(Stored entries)
*-*-*

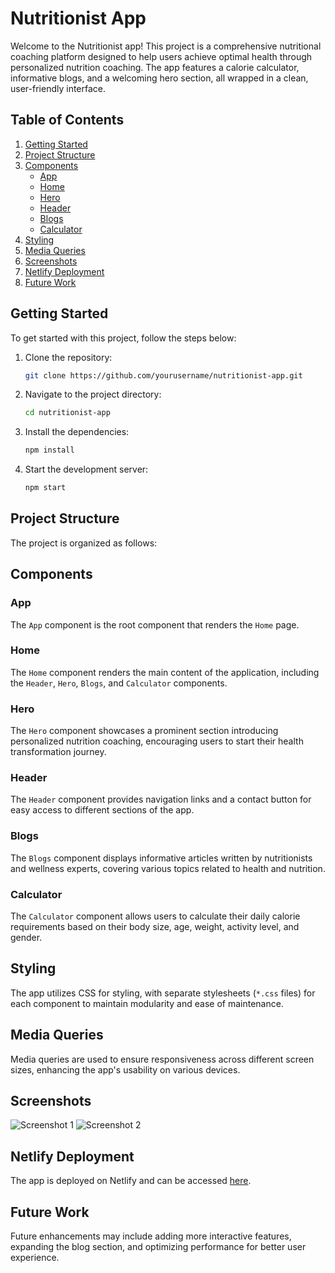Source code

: # Nutritionist App

Welcome to the Nutritionist app! This project is a comprehensive nutritional coaching platform designed to help users achieve optimal health through personalized nutrition coaching. The app features a calorie calculator, informative blogs, and a welcoming hero section, all wrapped in a clean, user-friendly interface.

## Table of Contents

1. [Getting Started](#getting-started)
2. [Project Structure](#project-structure)
3. [Components](#components)
   - [App](#app)
   - [Home](#home)
   - [Hero](#hero)
   - [Header](#header)
   - [Blogs](#blogs)
   - [Calculator](#calculator)
4. [Styling](#styling)
5. [Media Queries](#media-queries)
6. [Screenshots](#screenshots)
7. [Netlify Deployment](#netlify-deployment)
8. [Future Work](#future-work)

## Getting Started

To get started with this project, follow the steps below:

1. Clone the repository:
   ```bash
   git clone https://github.com/yourusername/nutritionist-app.git
   ```
2. Navigate to the project directory:
   ```bash
   cd nutritionist-app
   ```
3. Install the dependencies:
   ```bash
   npm install
   ```
4. Start the development server:
   ```bash
   npm start
   ```

## Project Structure

The project is organized as follows:

## Components

### App

The `App` component is the root component that renders the `Home` page.

### Home

The `Home` component renders the main content of the application, including the `Header`, `Hero`, `Blogs`, and `Calculator` components.

### Hero

The `Hero` component showcases a prominent section introducing personalized nutrition coaching, encouraging users to start their health transformation journey.

### Header

The `Header` component provides navigation links and a contact button for easy access to different sections of the app.

### Blogs

The `Blogs` component displays informative articles written by nutritionists and wellness experts, covering various topics related to health and nutrition.

### Calculator

The `Calculator` component allows users to calculate their daily calorie requirements based on their body size, age, weight, activity level, and gender.

## Styling

The app utilizes CSS for styling, with separate stylesheets (`*.css` files) for each component to maintain modularity and ease of maintenance.

## Media Queries

Media queries are used to ensure responsiveness across different screen sizes, enhancing the app's usability on various devices.

## Screenshots

![Screenshot 1](/path/to/screenshot1.png)
![Screenshot 2](/path/to/screenshot2.png)

## Netlify Deployment

The app is deployed on Netlify and can be accessed [here](https://calorycalculator.netlify.app/).

## Future Work

Future enhancements may include adding more interactive features, expanding the blog section, and optimizing performance for better user experience.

*-*-*

### Problem description
Check each line of the records for the string "Future" and state how many lines contain it. Give only the number.

### Written solution
3